Nella giungla di acronimi di tasse e tributi, la Tari merita un posto di rilievo. Se non altro perché incide, in maniera sempre più pesante, sui bilanci di famiglie, commercianti e imprenditori. Stando ai dati raccolti da Confesercenti, nel 2015, la tassa sui rifiuti arriverà a costare ai contribuenti italiani 10 miliardi di euro (di cui 4 miliardi a carico delle imprese). Una cifra stellare che segna un aumento del 20% rispetto al 2014 e del 100% rispetto al 2008.
Città che vai, Tari che paghi
Ma non tutti pagano allo stesso modo. Anzi: quella che lo studio della Confesercenti ha messo in risalto è una vera e propria “babele tributaria” nella quale a uscirne con le ossa rotte sono, soprattutto, albergatori, ristoratori e commercianti. E a fare la differenza può essere anche la città in cui hai avuto la fortuna (o la sfortuna) di avviare la tua attività. Qualche esempio? Napoli troneggia nella classifica della Tari più salata, con un importo medio (per commercianti e albergatori) stimato in 5.567,89 euro all’anno.
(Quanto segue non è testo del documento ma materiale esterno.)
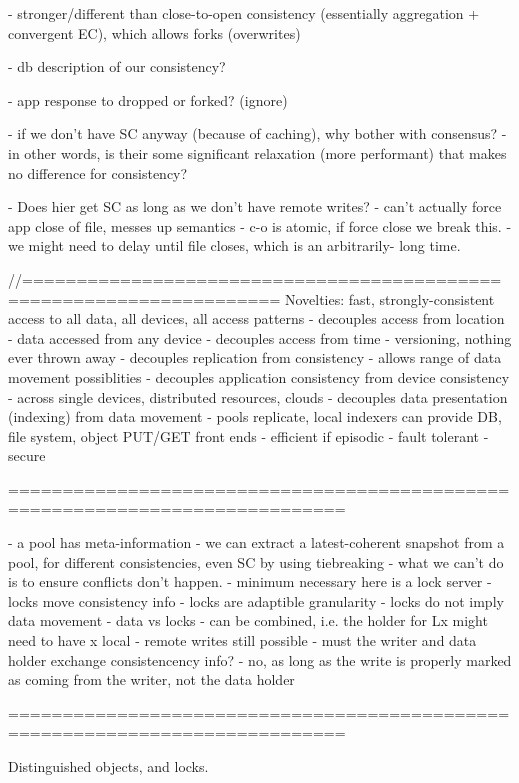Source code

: - stronger/different than close-to-open consistency (essentially aggregation + convergent EC), which allows forks (overwrites)

- db description of our consistency?

- app response to dropped or forked?  (ignore)

- if we don't have SC anyway (because of caching), why bother with consensus?
  - in other words, is their some significant relaxation (more
    performant) that makes no difference for consistency?

- Does hier get SC as long as we don't have remote writes?
  - can't actually force app close of file, messes up semantics
    - c-o is atomic, if force close we break this.
  - we might need to delay until file closes, which is an arbitrarily- long time.

//=====================================================================
Novelties: fast, strongly-consistent access to all data, all devices, all access patterns
- decouples access from location
  - data accessed from any device
- decouples access from time
  - versioning, nothing ever thrown away
- decouples replication from consistency 
  - allows range of data movement possiblities
- decouples application consistency from device consistency
  - across single devices, distributed resources, clouds
- decouples data presentation (indexing) from data movement
  - pools replicate, local indexers can provide DB, file system,
    object PUT/GET front ends
  - efficient if episodic
- fault tolerant
- secure


=============================================================================

- a pool has meta-information
- we can extract a latest-coherent snapshot from a pool, for different consistencies, even SC by using tiebreaking
  - what we can't do is to ensure conflicts don't happen.
  - minimum necessary here is a lock server
    - locks move consistency info
    - locks are adaptible granularity
    - locks do not imply data movement
    - data vs locks
      - can be combined, i.e. the holder for Lx might need to have x local
      - remote writes still possible
      - must the writer and data holder exchange consistencency info?  
        - no, as long as the write is properly marked as coming from the  writer, not the data holder


=============================================================================

Distinguished objects, and locks.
Non se la passano bene neanche i “colleghi” di Firenze che, per i rifiuti, devono pagare una tassa media di 4.975 euro, mentre sul gradino più basso del podio si posiziona Roma che chiede poco più di 4.900 euro all’anno per “la monnezza”. Di contro, la Tari più leggera è quella de L’Aquila ai cui commercianti e albergatori è chiesto un tributo annuo di 1.473 euro. A seguire Aosta, con poco più di 1.745 euro e Campobasso, con 1.881,09 euro. Il divario può raggiungere, insomma, dimensioni importanti. Tanto che, a conti fatti, la Tari che gli esercenti aquilani devono pagare risulta 278 volte meno cara di quella che sono costretti a versare i napoletani.
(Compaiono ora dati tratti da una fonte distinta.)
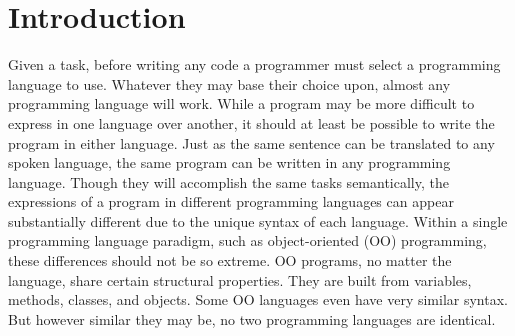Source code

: \documentclass[sigplan,review,anonymous]{acmart}\settopmatter{printfolios=true,printccs=false,printacmref=false}
\begin{document}
\section{Introduction}

Given a task, before writing any code a programmer must select a programming 
language to use. Whatever they may base their choice upon, almost any
programming language will work. While a program may be more difficult to
express in one language over another, it should at least be possible to write
the program in either language. Just as the same sentence can be translated to
any spoken language, the same program can be written in any programming
language. Though they will accomplish the same tasks semantically, the
expressions of a program in different programming languages can appear
substantially different due to the unique syntax of each language. Within a
single programming language paradigm, such as object-oriented (OO) programming,
these differences should not be so extreme. OO programs, no matter the
language, share certain structural properties. They are built from variables,
methods, classes, and objects. Some OO languages even have very similar syntax.
But however similar they may be, no two programming languages are identical.
\end{document}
Alberghi e negozi nel mirino
E come già detto, a pagare il prezzo più alto sono ben specifiche categorie lavorative come gli albergatori, i ristoratori, i gestori dei bar e i titolari di negozi. Più nel dettaglio: gestire un albergo a Napoli può voler dire pagare una Tari di 15 mila euro all’anno. Mentre essere a capo di un ristorante, di una pizzeria, di una trattoria o anche di un caffè o di una pasticceria a Venezia può arrivare a costare 12 mila euro annui. Potrebbe non essere un grande affare anche aprire un negozio di abbigliamento a Torino, dove la Tari può costare 3.900 euro all’anno, o investire su un esercizio di abbigliamento a Roma la cui amministrazione comunale chiede mediamente 2.300 euro all’anno per la tassa sui rifiuti. E non la fanno franca neanche i banchi dei mercati alimentari, soprattutto quelli genovesi che devono versare una media di 1.522 euro all’anno per la (presunta) spazzatura prodotta.
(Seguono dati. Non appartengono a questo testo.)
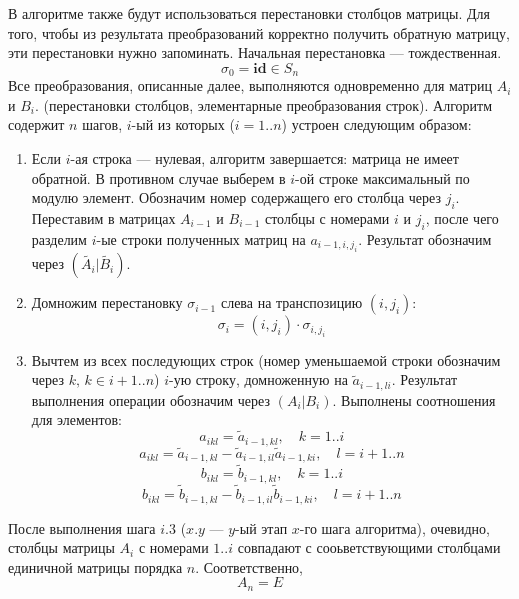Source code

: \documentclass{article}
\begin{document}
В алгоритме также будут использоваться перестановки столбцов матрицы. Для того, чтобы из результата преобразований корректно получить обратную матрицу, эти перестановки нужно запоминать. Начальная перестановка --- тождественная.
$$ \sigma_0 = \textbf{id} \in S_n $$
Все преобразования, описанные далее, выполняются одновременно для матриц $A_i$ и $B_i$. (перестановки столбцов, элементарные преобразования строк).
Алгоритм содержит $n$ шагов, $i$-ый из которых ($i=1..n$) устроен следующим образом:
\begin{enumerate}

\item Если $i$-ая строка --- нулевая, алгоритм завершается: матрица не имеет обратной. В противном случае выберем в $i$-ой строке максимальный по модулю элемент. Обозначим номер содержащего его столбца через $j_i$. Переставим в матрицах $A_{i-1}$ и $B_{i-1}$ столбцы с номерами $i$ и $j_i$, после чего разделим $i$-ые строки полученных матриц на $a_{i-1,i,j_i}$. Результат обозначим через $(\tilde{A_i}|\tilde{B_i})$.

\item Домножим перестановку $\sigma_{i-1}$ слева на транспозицию $(i,j_i)$:
$$ \sigma_i = (i,j_i) \cdot \sigma_{i,j_i} $$

\item Вычтем из всех последующих строк (номер уменьшаемой строки обозначим через $k,\,k\in i+1..n$) $i$-ую строку, домноженную на $\tilde{a}_{i-1,li}$. Результат выполнения операции обозначим через $(A_i|B_i)$. Выполнены соотношения для элементов:
$$ a_{ikl} = \tilde{a}_{i-1,kl},\quad k=1..i $$
$$ a_{ikl} = \tilde{a}_{i-1,kl} - \tilde{a}_{i-1,il}\tilde{a}_{i-1,ki},\quad l=i+1..n $$
$$ b_{ikl} = \tilde{b}_{i-1,kl},\quad k=1..i $$
$$ b_{ikl} = \tilde{b}_{i-1,kl} - \tilde{b}_{i-1,il}\tilde{b}_{i-1,ki},\quad l=i+1..n $$ 

\end{enumerate}

После выполнения шага $i.3$ ($x.y$ --- $y$-ый этап $x$-го шага алгоритма), очевидно, столбцы матрицы $A_i$ с номерами $1..i$ совпадают с сооьветствующими столбцами единичной матрицы порядка $n$. Соответственно, $$A_n = E$$
\end{document}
“Più che una tassa legata ad un servizio – ha commentato il presidente di Confesercenti, Massimo Vivoli – la Tari sembra essere ormai diventata un’imposta locale basata sulla superficie dell’attività e del tutto slegata dalla effettiva produzione di rifiuti e dall’efficienza dei sistemi di raccolta. Un tributo salatissimo, che praticamente in tutti i Comuni non appare proporzionato né ai consumi prodotti né al servizio ricevuto e che sta mettendo in ginocchio le imprese del commercio e del turismo”.